English Buddhist female monastic order

The Sīladharā Order is a Theravada Buddhist female monastic order established by Ajahn Sumedho at Chithurst Buddhist Monastery, England. Its members are known as Sīladharās.

In 1983, he obtained permission from the Sangha in Thailand, to give a ten-precept pabbajjā to women, giving them official recognition as female renunciants trained in the Ajahn Chah lineage. The reasons for its establishment are due to the historical loss of the bhikkhunī (nun's) ordination in Theravada Buddhism, limiting renunciation for female Theravadins to ad hoc roles such as the thilashins and maechis, neither of which garner recognition from modern-day Theravada Buddhists as genuine renunciants.

== History ==
Ajahn Sumedho enlisted Ajahn Sucitto to train the nuns from 1984 to 1991. By 2008, sīladharās were trained in the discipline of more than one hundred precepts, including rules based on the pāṭimokkha of the bhikkhunī order. The order waxed and waned throughout its brief history, peaking at around 14, mostly living at Amaravati Buddhist Monastery.

== Status ==
In order to not violate national laws governing religious ordinations in predominantly Theravāda countries, with the notable exception of Sri Lanka, the Sīladharā Order is formally considered junior to that of bhikkhus or fully ordained men.
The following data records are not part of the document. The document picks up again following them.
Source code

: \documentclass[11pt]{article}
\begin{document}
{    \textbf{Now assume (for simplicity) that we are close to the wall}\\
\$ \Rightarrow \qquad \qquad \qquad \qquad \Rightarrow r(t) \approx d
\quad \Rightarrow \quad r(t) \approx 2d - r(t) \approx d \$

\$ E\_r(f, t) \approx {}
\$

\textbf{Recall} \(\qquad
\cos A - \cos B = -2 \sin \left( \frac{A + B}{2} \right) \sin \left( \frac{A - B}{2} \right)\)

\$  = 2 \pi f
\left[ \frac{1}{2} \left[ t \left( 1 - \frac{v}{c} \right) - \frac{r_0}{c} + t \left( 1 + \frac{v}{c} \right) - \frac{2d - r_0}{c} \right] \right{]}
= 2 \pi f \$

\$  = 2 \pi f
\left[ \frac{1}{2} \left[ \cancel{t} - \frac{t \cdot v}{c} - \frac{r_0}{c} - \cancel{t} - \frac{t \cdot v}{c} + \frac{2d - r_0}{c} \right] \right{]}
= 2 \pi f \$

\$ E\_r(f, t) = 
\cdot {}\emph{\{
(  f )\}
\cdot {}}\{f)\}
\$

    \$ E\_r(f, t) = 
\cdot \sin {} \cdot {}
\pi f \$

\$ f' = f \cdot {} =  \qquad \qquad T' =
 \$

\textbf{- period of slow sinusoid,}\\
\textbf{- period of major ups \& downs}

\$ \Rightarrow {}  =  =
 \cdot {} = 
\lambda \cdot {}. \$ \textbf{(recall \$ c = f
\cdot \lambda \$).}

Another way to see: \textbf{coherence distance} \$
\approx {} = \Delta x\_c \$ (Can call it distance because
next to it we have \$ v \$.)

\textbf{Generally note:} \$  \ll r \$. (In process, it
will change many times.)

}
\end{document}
Over the last twenty years, many siladhāras have therefore sought full bhikkhunī ordination with commensurate privileges, recognition and responsibilities enjoyed by male monastics. Making full ordination available to women is a cultural issue with significant implications for the welfare of young girls living in poverty in Asian countries where Theravada Buddhism is prevalent, especially Burma, Thailand, Cambodia, Laos and Sri Lanka. Speaking of Thailand, Lynne Hybels writes, "Young men in desperately poor families such as those in Chiang Rai can bring honor to their families by becoming monks, but girls are expected to provide financially. Traffickers understand this vulnerability, prey on it, and easily lure girls into life in the brothel." Such ordinations, however, are according to Buddhism itself motivated by wrong view; in particular, by careerism or economism, rather than by a sense of saṁvega and genuine renunciation.

After years of thorough discussion, Ajahn Sumedho issued a "Five-Point Declaration" concerning women's roles and rights in the Amaravati monastic community. This affirmed the status quo of seniority of male over female monastics. The declaration holds that while some teaching and management responsibilities are shared between the two orders according to capability, the Siladhara Order is unequivocally junior to that of the monks.
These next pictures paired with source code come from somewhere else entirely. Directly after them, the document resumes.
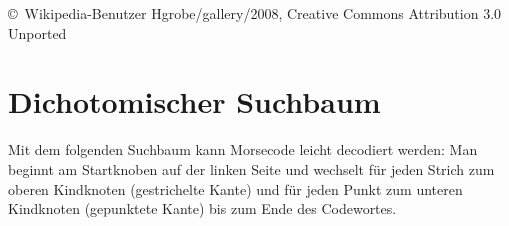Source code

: \documentclass{scrartcl}
\begin{document}
    \vfill
    
    \hfill
    \begin{minipage}[t]{8cm}
      \setlength{\parskip}{.5\baselineskip}
      \scriptsize\color{gray}
      \copyright\ Wikipedia-Benutzer Hgrobe/gallery/2008,
        Creative Commons Attribution 3.0 Unported
    \end{minipage}
    \hfill\strut
    
    \newpage
    
    \section{Dichotomischer Suchbaum}
    
    Mit dem folgenden Suchbaum kann Morsecode leicht decodiert werden:
    Man beginnt am Startknoben auf der linken Seite
    und wechselt für jeden Strich
    zum oberen Kindknoten (gestrichelte Kante)
    und für jeden Punkt zum unteren Kindknoten (gepunktete Kante) bis zum
    Ende des Codewortes. 
    
    \baselineskip
    
\end{document}
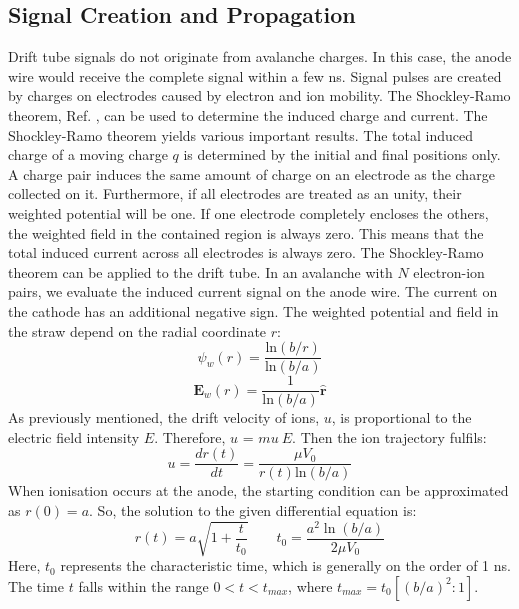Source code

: \subsection{Signal Creation and Propagation}
Drift tube signals do not originate from avalanche charges. In this case, the anode wire would 
receive the complete signal within a few ns. Signal pulses are created by charges on electrodes 
caused by electron and ion mobility. The Shockley-Ramo theorem, Ref. \cite{kola}, can be 
used to determine the induced charge and current. 
The Shockley-Ramo theorem yields various important results. The total induced charge of a moving charge 
$q$ is determined by the initial and final positions only.  A charge pair induces the same amount of 
charge on an electrode as the charge collected on it. Furthermore, if all electrodes are treated as 
an unity, their weighted potential will be one. 
If one electrode completely encloses the others, the weighted field in the contained region is always zero. 
This means that the total induced current across all electrodes is always zero. The Shockley-Ramo theorem can 
be applied to the drift tube. In an avalanche with $N$ electron-ion pairs, we evaluate the induced current 
signal on the anode wire. The current on the cathode has an additional negative sign. The weighted 
potential and field in the straw depend on the radial coordinate $r$:
\begin{equation}
    \psi_w(r)=\frac{\text{ln}(b/r)}{\text{ln}(b/a)}
\end{equation}
\begin{equation}
    \textbf{E}_w(r)=\frac{1}{\text{ln}(b/a)}\hat{\textbf{r}}
\end{equation}
As previously mentioned, the drift velocity of ions, $u$, is proportional to the electric field intensity $E$. Therefore, $u$ = $mu \ E$. 
Then the ion trajectory fulfils:
\begin{equation}
    u=\frac{dr(t)}{dt}=\frac{\mu V_0}{r(t)\text{ln}(b/a)}
\end{equation}
When ionisation occurs at the anode, the starting condition can be approximated as $r(0) = a$. So, the solution to the given differential equation is:
 \begin{equation}
    r(t)=a \sqrt{1+\frac{t}{t_0}} \qquad t_0=\frac{a^2 \ln (b / a)}{2 \mu V_0}
    \end{equation}
Here, $t_0$ represents the characteristic time, which is generally on the order of 1 ns. 
The time $t$ falls within the range $0 < t < t_{max}$, where $t_{max} = t_0 [(b/a)^2: 1]$. 
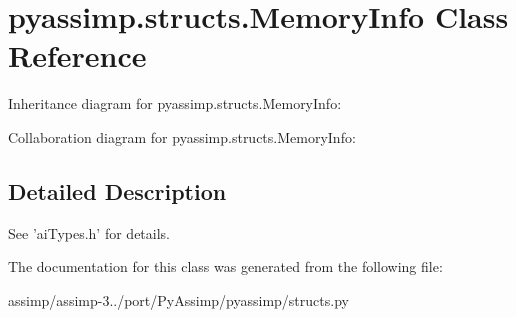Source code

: \hypertarget{classpyassimp_1_1structs_1_1_memory_info}{\section{pyassimp.\+structs.\+Memory\+Info Class Reference}
\label{classpyassimp_1_1structs_1_1_memory_info}
}


Inheritance diagram for pyassimp.\+structs.\+Memory\+Info\+:


Collaboration diagram for pyassimp.\+structs.\+Memory\+Info\+:


\subsection{Detailed Description}
\begin{DoxyVerb}See 'aiTypes.h' for details.
\end{DoxyVerb}
 

The documentation for this class was generated from the following file\+:\begin{DoxyCompactItemize}
\item 
assimp/assimp-\/3../port/\+Py\+Assimp/pyassimp/structs.\+py\end{DoxyCompactItemize}
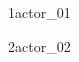 \parbox[t]{4.75in}{1\hfil\break actor\_01}\hfil\break\vskip 0.25in
\parbox[t]{4.75in}{2\hfil\break actor\_02}\hfil\break\vskip 0.25in
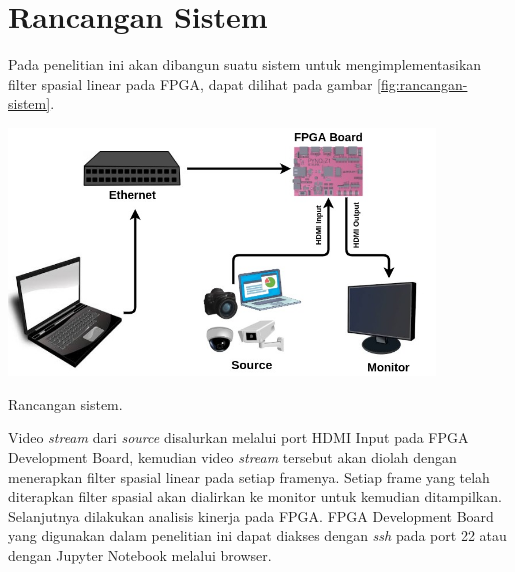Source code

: \section{Rancangan Sistem}
Pada penelitian ini akan dibangun suatu sistem untuk mengimplementasikan filter spasial linear pada FPGA, dapat dilihat pada gambar \ref{fig:rancangan-sistem}.
\begin{afigure}
    \includegraphics[width=0.85\textwidth, center]{images/rancangan-sistem.jpg}
    \caption{Rancangan sistem.}
    \label{fig:rancangan-sistem}
\end{afigure}

Video \textit{stream} dari \textit{source} disalurkan melalui port HDMI Input pada FPGA Development Board, kemudian video \textit{stream} tersebut akan diolah dengan menerapkan filter spasial linear pada setiap framenya. Setiap frame yang telah diterapkan filter spasial akan dialirkan ke monitor untuk kemudian ditampilkan. Selanjutnya dilakukan analisis kinerja pada FPGA. FPGA Development Board yang digunakan dalam penelitian ini dapat diakses dengan \textit{ssh} pada port 22 atau dengan Jupyter Notebook melalui browser.

\pagebreak

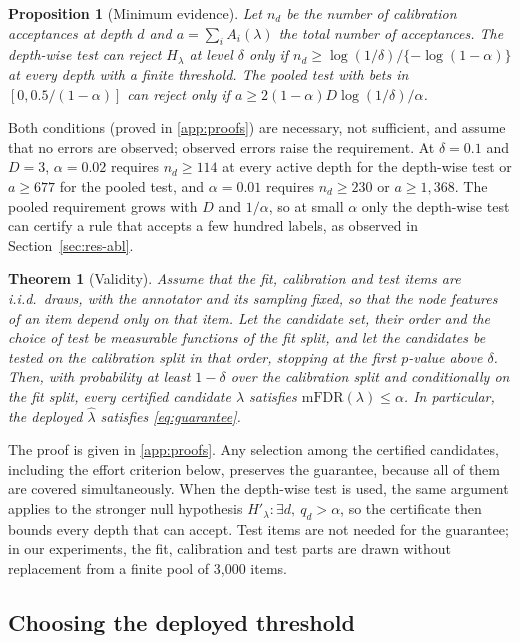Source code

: \documentclass[preprint,12pt]{elsarticle}
\newtheorem{theorem}{Theorem}
\newtheorem{proposition}{Proposition}
\theoremstyle{definition}
\newcommand{\fdr}{\mathrm{mFDR}}
\begin{document}
\begin{proposition}[Minimum evidence]
\label{prop:evidence}
Let $n_d$ be the number of calibration acceptances at depth $d$ and
$a=\sum_i A_i(\lambda)$ the total number of acceptances. The depth-wise test
can reject $H_\lambda$ at level $\delta$ only if
$n_d\ge\log(1/\delta)/\{-\log(1-\alpha)\}$ at every depth with a finite
threshold. The pooled test with bets in $[0,0.5/(1-\alpha)]$ can reject only if
$a\ge2(1-\alpha)D\log(1/\delta)/\alpha$.
\end{proposition}

Both conditions (proved in \ref{app:proofs}) are necessary, not sufficient,
and assume that no errors are observed; observed errors raise the requirement.
At
$\delta=0.1$ and $D=3$, $\alpha=0.02$ requires $n_d\ge114$ at every active
depth for the depth-wise test or $a\ge677$ for the pooled test, and
$\alpha=0.01$ requires $n_d\ge230$ or $a\ge1{,}368$. The pooled requirement
grows with $D$ and $1/\alpha$, so at small $\alpha$ only the depth-wise test can
certify a rule that accepts a few hundred labels, as observed in
Section~\ref{sec:res-abl}.

\begin{theorem}[Validity]
\label{thm:validity}
Assume that the fit, calibration and test items are i.i.d.\ draws, with the
annotator and its sampling fixed, so that the node features of an item depend
only on that item. Let the candidate
set, their order and the choice of test be measurable functions of the fit
split, and let the candidates be tested on the calibration split in that order,
stopping at the first $p$-value above $\delta$. Then, with probability at least
$1-\delta$ over the calibration split and conditionally on the fit split, every
certified candidate $\lambda$ satisfies $\fdr(\lambda)\le\alpha$. In particular,
the deployed $\hat\lambda$ satisfies \eqref{eq:guarantee}.
\end{theorem}

The proof is given in \ref{app:proofs}. Any selection among the certified
candidates, including the effort criterion below, preserves the guarantee,
because all of them are covered simultaneously. When the depth-wise test is used, the same argument applies to
the stronger null hypothesis $H'_\lambda:\exists d,\ q_d>\alpha$, so the
certificate then bounds every depth that can accept. Test items are not needed
for the guarantee; in our experiments, the fit, calibration and test parts are
drawn without replacement from a finite pool of 3,000 items.

\subsection{Choosing the deployed threshold}
\label{sec:method-select}
\end{document}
Many consider the "Five-Point Declaration" to be discriminatory against women. Some monastics and scholars also consider it to be an inaccurate interpretation of the vinaya and other texts, similar to the Three-Fifths Compromise in the United States Constitution or other codified examples of discrimination such as coverture. In addition, the violations of national law that had been sought to avoid were distinct from the vinaya itself, as argued by Ajahn Brahmavaṁso on the same matter.
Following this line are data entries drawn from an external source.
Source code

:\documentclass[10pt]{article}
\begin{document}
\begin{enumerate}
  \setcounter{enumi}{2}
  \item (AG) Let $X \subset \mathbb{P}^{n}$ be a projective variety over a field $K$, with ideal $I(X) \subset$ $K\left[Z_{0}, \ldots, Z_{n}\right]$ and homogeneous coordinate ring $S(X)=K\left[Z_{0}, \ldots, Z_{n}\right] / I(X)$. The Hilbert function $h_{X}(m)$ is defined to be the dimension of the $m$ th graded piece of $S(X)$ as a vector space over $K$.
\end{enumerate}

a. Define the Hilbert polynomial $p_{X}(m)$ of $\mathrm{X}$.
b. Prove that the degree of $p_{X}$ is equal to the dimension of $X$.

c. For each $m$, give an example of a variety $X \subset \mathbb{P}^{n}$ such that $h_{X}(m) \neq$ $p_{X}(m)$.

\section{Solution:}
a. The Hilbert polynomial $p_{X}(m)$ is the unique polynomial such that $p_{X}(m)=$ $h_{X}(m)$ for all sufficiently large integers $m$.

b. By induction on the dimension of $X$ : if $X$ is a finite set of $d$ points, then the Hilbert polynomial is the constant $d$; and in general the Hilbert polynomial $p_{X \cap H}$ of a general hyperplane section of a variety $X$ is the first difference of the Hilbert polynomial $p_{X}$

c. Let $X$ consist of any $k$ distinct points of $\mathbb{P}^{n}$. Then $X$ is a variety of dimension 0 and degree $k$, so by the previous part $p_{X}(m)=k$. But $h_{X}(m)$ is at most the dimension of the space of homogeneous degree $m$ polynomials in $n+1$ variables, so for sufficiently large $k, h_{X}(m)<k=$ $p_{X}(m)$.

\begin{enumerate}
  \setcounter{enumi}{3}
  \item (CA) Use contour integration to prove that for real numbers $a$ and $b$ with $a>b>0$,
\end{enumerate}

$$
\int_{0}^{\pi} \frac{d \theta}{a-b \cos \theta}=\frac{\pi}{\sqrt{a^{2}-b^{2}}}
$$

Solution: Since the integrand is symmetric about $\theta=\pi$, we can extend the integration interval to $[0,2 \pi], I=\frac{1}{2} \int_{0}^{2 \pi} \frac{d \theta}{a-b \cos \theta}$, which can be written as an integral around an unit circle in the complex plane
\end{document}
Despite Ajahn Sumedho's best efforts at balancing contending interests, many female monastics living at Amaravati at the time left the monastery citing discrimination and lack of compassion on the part of Amaravati leadership. Subsequently, two sīladharās from this group founded a community in the United States. Along with numerous other women in recent years, these former Sīladharās have taken full bhikkhunī ordination.

=== 2009 Ordination at Bodhinyana ===

A number of Buddhist monastics worldwide have seen limitations, contradictions and ahistoricism in structural approaches to the Siladhara Order. On 22 October 2009 Ajahn Brahm facilitated an ordination ceremony for bhikkhunis where four female Buddhists, Venerable Ajahn Vayama, and Venerables Nirodha, Seri and Hasapanna, were ordained into Ajahn Brahm's lineage. Bhante Sujato along with his teacher Ajahn Brahm were involved with re-establishing bhikkhuni Ordination in the Forest sangha of Ajahn Chah. Sujato along with other scholars such as Brahm and Bhikkhu Analayo had come to the conclusion that there was no valid reason the extinct bhikkhuni order couldn't be re-established. The ordination ceremony led to Brahm's expulsion from the Thai Forest Lineage of Ajahn Chah. The ordination ceremony took place at Ajahn Brahm's Bodhinyana Monastery at Serpentine (near Perth, WA), Australia. For his actions of 22 October 2009, on 1 November 2009, at a meeting of senior members of the Thai monastic sangha, held at Wat Pah Pong, Ubon Ratchathani, Thailand, Brahm was removed from the Ajahn Chah Forest Sangha lineage and is no longer associated with the main monastery in Thailand, Wat Pah Pong, nor with any of the other Western Forest Sangha branch monasteries of the Ajahn Chah tradition. Bhante Sujato, remaining faithful to his convictions that there was no reason the order should not be revived, went on to found Santi Forest Monastery, and following Bhante Sujato's wishes, Santi became a Bhikkhunī (Buddhist nun's) monastery Vihara in 2012.